Input Start Marker
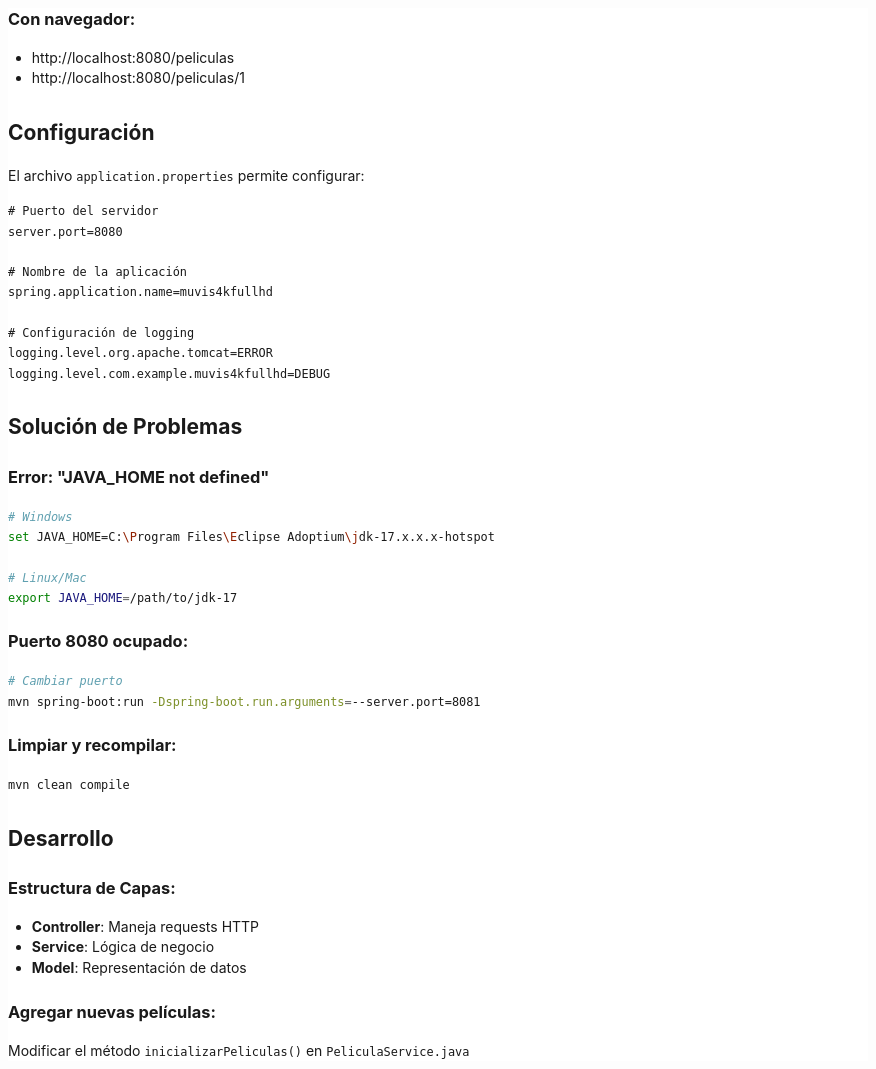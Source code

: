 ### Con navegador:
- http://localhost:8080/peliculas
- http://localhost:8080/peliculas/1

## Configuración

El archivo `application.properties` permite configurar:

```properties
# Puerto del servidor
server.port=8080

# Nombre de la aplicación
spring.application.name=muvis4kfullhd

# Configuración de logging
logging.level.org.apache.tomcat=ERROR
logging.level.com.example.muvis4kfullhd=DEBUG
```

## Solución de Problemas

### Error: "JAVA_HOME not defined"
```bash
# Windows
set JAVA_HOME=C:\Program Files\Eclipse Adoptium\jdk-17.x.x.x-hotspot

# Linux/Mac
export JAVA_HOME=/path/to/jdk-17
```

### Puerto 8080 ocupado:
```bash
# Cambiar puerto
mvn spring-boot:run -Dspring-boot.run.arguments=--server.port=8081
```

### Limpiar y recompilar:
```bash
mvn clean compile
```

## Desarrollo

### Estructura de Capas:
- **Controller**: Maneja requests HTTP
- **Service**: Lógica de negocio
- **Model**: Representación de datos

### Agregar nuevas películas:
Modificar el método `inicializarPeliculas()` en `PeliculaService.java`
Input End Marker
### Task prompt
In the data above, find the line containing "## Configuración", then copy it and every later line exactly.

### Expected answer
## Configuración

El archivo `application.properties` permite configurar:

```properties
# Puerto del servidor
server.port=8080

# Nombre de la aplicación
spring.application.name=muvis4kfullhd

# Configuración de logging
logging.level.org.apache.tomcat=ERROR
logging.level.com.example.muvis4kfullhd=DEBUG
```

## Solución de Problemas

### Error: "JAVA_HOME not defined"
```bash
# Windows
set JAVA_HOME=C:\Program Files\Eclipse Adoptium\jdk-17.x.x.x-hotspot

# Linux/Mac
export JAVA_HOME=/path/to/jdk-17
```

### Puerto 8080 ocupado:
```bash
# Cambiar puerto
mvn spring-boot:run -Dspring-boot.run.arguments=--server.port=8081
```

### Limpiar y recompilar:
```bash
mvn clean compile
```

## Desarrollo

### Estructura de Capas:
- **Controller**: Maneja requests HTTP
- **Service**: Lógica de negocio
- **Model**: Representación de datos

### Agregar nuevas películas:
Modificar el método `inicializarPeliculas()` en `PeliculaService.java`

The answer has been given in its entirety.